Each of the lines below must be retyped character for character.

··· Extracted material ···

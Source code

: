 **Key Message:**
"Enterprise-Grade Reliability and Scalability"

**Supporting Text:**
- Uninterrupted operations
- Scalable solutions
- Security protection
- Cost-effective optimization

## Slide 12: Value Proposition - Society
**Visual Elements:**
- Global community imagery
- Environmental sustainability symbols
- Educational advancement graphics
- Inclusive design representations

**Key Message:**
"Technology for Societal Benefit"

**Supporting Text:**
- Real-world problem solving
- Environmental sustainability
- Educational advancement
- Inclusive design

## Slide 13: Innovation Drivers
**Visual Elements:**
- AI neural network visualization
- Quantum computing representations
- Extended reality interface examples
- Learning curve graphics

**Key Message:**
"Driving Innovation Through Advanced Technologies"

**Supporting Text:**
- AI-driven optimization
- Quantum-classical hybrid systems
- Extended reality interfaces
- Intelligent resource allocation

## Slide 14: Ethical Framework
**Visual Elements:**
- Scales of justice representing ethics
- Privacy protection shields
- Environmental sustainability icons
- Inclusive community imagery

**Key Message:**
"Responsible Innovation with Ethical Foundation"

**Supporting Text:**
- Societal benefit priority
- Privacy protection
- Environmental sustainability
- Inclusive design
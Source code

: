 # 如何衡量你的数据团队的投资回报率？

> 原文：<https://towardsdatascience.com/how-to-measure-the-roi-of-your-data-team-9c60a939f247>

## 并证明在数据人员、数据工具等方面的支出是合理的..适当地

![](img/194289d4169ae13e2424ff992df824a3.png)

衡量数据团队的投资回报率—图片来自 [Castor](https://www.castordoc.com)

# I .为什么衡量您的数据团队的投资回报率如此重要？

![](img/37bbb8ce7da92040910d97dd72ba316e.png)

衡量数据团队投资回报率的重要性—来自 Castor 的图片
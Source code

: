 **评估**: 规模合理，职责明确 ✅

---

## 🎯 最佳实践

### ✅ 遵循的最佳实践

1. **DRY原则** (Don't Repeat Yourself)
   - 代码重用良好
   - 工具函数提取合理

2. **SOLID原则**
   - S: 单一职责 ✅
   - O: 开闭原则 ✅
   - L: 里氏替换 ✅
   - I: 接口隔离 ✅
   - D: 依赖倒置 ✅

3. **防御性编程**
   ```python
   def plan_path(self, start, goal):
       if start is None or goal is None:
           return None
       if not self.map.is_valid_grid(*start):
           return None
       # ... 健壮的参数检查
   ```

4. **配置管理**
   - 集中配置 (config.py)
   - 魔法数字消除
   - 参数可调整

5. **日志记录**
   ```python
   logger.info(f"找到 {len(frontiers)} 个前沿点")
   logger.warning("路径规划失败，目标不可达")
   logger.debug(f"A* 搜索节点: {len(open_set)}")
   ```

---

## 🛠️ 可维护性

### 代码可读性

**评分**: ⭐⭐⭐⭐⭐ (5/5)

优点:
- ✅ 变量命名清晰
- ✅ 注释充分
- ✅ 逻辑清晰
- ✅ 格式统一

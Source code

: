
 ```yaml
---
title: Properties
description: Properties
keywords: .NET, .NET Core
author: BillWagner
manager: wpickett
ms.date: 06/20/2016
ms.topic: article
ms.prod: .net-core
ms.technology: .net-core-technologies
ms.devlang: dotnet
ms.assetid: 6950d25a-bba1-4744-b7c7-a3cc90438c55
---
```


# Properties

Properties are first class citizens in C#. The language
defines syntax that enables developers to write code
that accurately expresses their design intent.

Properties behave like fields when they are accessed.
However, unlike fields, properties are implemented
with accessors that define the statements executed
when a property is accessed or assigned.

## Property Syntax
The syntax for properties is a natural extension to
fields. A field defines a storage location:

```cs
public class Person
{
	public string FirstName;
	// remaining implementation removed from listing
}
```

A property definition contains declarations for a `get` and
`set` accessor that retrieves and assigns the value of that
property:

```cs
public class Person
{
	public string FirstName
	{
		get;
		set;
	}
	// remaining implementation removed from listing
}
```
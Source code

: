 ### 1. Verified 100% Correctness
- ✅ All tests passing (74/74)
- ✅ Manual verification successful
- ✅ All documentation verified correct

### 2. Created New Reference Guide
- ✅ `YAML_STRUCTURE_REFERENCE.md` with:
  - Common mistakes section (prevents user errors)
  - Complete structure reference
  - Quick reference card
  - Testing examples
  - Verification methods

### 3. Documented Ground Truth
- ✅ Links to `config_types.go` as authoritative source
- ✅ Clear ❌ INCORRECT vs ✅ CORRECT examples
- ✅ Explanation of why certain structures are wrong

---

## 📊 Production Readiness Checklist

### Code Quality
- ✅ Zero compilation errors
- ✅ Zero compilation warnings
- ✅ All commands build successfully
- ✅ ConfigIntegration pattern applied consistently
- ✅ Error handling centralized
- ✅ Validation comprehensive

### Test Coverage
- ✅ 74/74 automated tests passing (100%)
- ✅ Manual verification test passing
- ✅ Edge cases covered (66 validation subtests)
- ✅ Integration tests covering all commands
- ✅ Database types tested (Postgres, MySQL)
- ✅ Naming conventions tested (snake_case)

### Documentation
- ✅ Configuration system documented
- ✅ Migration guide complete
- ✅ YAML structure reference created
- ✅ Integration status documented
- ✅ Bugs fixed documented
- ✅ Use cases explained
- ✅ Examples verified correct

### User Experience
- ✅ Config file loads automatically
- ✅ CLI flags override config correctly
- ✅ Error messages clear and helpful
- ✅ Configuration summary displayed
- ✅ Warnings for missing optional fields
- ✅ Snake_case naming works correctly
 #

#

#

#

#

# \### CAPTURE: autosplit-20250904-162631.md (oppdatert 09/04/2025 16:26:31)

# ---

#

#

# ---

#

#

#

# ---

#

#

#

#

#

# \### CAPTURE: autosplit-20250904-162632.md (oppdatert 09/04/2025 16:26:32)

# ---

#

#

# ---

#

···

_Task result:_
Source code

: **Key Message:**
"Enterprise-Grade Reliability and Scalability"

**Supporting Text:**
- Uninterrupted operations
- Scalable solutions
- Security protection
- Cost-effective optimization

## Slide 12: Value Proposition - Society
**Visual Elements:**
- Global community imagery
- Environmental sustainability symbols
- Educational advancement graphics
- Inclusive design representations

**Key Message:**
"Technology for Societal Benefit"

**Supporting Text:**
- Real-world problem solving
- Environmental sustainability
- Educational advancement
- Inclusive design

## Slide 13: Innovation Drivers
**Visual Elements:**
- AI neural network visualization
- Quantum computing representations
- Extended reality interface examples
- Learning curve graphics

**Key Message:**
"Driving Innovation Through Advanced Technologies"

**Supporting Text:**
- AI-driven optimization
- Quantum-classical hybrid systems
- Extended reality interfaces
- Intelligent resource allocation

## Slide 14: Ethical Framework
**Visual Elements:**
- Scales of justice representing ethics
- Privacy protection shields
- Environmental sustainability icons
- Inclusive community imagery

**Key Message:**
"Responsible Innovation with Ethical Foundation"

**Supporting Text:**
- Societal benefit priority
- Privacy protection
- Environmental sustainability
- Inclusive design
Source code

: # 如何衡量你的数据团队的投资回报率？

> 原文：<https://towardsdatascience.com/how-to-measure-the-roi-of-your-data-team-9c60a939f247>

## 并证明在数据人员、数据工具等方面的支出是合理的..适当地

![](img/194289d4169ae13e2424ff992df824a3.png)

衡量数据团队的投资回报率—图片来自 [Castor](https://www.castordoc.com)

# I .为什么衡量您的数据团队的投资回报率如此重要？

![](img/37bbb8ce7da92040910d97dd72ba316e.png)

衡量数据团队投资回报率的重要性—来自 Castor 的图片
Source code

: **评估**: 规模合理，职责明确 ✅

---

## 🎯 最佳实践

### ✅ 遵循的最佳实践

1. **DRY原则** (Don't Repeat Yourself)
   - 代码重用良好
   - 工具函数提取合理

2. **SOLID原则**
   - S: 单一职责 ✅
   - O: 开闭原则 ✅
   - L: 里氏替换 ✅
   - I: 接口隔离 ✅
   - D: 依赖倒置 ✅

3. **防御性编程**
   ```python
   def plan_path(self, start, goal):
       if start is None or goal is None:
           return None
       if not self.map.is_valid_grid(*start):
           return None
       # ... 健壮的参数检查
   ```

4. **配置管理**
   - 集中配置 (config.py)
   - 魔法数字消除
   - 参数可调整

5. **日志记录**
   ```python
   logger.info(f"找到 {len(frontiers)} 个前沿点")
   logger.warning("路径规划失败，目标不可达")
   logger.debug(f"A* 搜索节点: {len(open_set)}")
   ```

---

## 🛠️ 可维护性

### 代码可读性

**评分**: ⭐⭐⭐⭐⭐ (5/5)

优点:
- ✅ 变量命名清晰
- ✅ 注释充分
- ✅ 逻辑清晰
- ✅ 格式统一

Source code

:
 ```yaml
---
title: Properties
description: Properties
keywords: .NET, .NET Core
author: BillWagner
manager: wpickett
ms.date: 06/20/2016
ms.topic: article
ms.prod: .net-core
ms.technology: .net-core-technologies
ms.devlang: dotnet
ms.assetid: 6950d25a-bba1-4744-b7c7-a3cc90438c55
---
```


# Properties

Properties are first class citizens in C#. The language
defines syntax that enables developers to write code
that accurately expresses their design intent.

Properties behave like fields when they are accessed.
However, unlike fields, properties are implemented
with accessors that define the statements executed
when a property is accessed or assigned.

## Property Syntax
The syntax for properties is a natural extension to
fields. A field defines a storage location:

```cs
public class Person
{
	public string FirstName;
	// remaining implementation removed from listing
}
```

A property definition contains declarations for a `get` and
`set` accessor that retrieves and assigns the value of that
property:

```cs
public class Person
{
	public string FirstName
	{
		get;
		set;
	}
	// remaining implementation removed from listing
}
```
Source code

: ### 1. Verified 100% Correctness
- ✅ All tests passing (74/74)
- ✅ Manual verification successful
- ✅ All documentation verified correct

### 2. Created New Reference Guide
- ✅ `YAML_STRUCTURE_REFERENCE.md` with:
  - Common mistakes section (prevents user errors)
  - Complete structure reference
  - Quick reference card
  - Testing examples
  - Verification methods

### 3. Documented Ground Truth
- ✅ Links to `config_types.go` as authoritative source
- ✅ Clear ❌ INCORRECT vs ✅ CORRECT examples
- ✅ Explanation of why certain structures are wrong

---

## 📊 Production Readiness Checklist

### Code Quality
- ✅ Zero compilation errors
- ✅ Zero compilation warnings
- ✅ All commands build successfully
- ✅ ConfigIntegration pattern applied consistently
- ✅ Error handling centralized
- ✅ Validation comprehensive

### Test Coverage
- ✅ 74/74 automated tests passing (100%)
- ✅ Manual verification test passing
- ✅ Edge cases covered (66 validation subtests)
- ✅ Integration tests covering all commands
- ✅ Database types tested (Postgres, MySQL)
- ✅ Naming conventions tested (snake_case)

### Documentation
- ✅ Configuration system documented
- ✅ Migration guide complete
- ✅ YAML structure reference created
- ✅ Integration status documented
- ✅ Bugs fixed documented
- ✅ Use cases explained
- ✅ Examples verified correct

### User Experience
- ✅ Config file loads automatically
- ✅ CLI flags override config correctly
- ✅ Error messages clear and helpful
- ✅ Configuration summary displayed
- ✅ Warnings for missing optional fields
- ✅ Snake_case naming works correctly
 #

#

#

#

#

# \### CAPTURE: autosplit-20250904-162631.md (oppdatert 09/04/2025 16:26:31)

# ---

#

#

# ---

#

#

#

# ---

#

#

#

#

#

# \### CAPTURE: autosplit-20250904-162632.md (oppdatert 09/04/2025 16:26:32)

# ---

#

#

# ---

#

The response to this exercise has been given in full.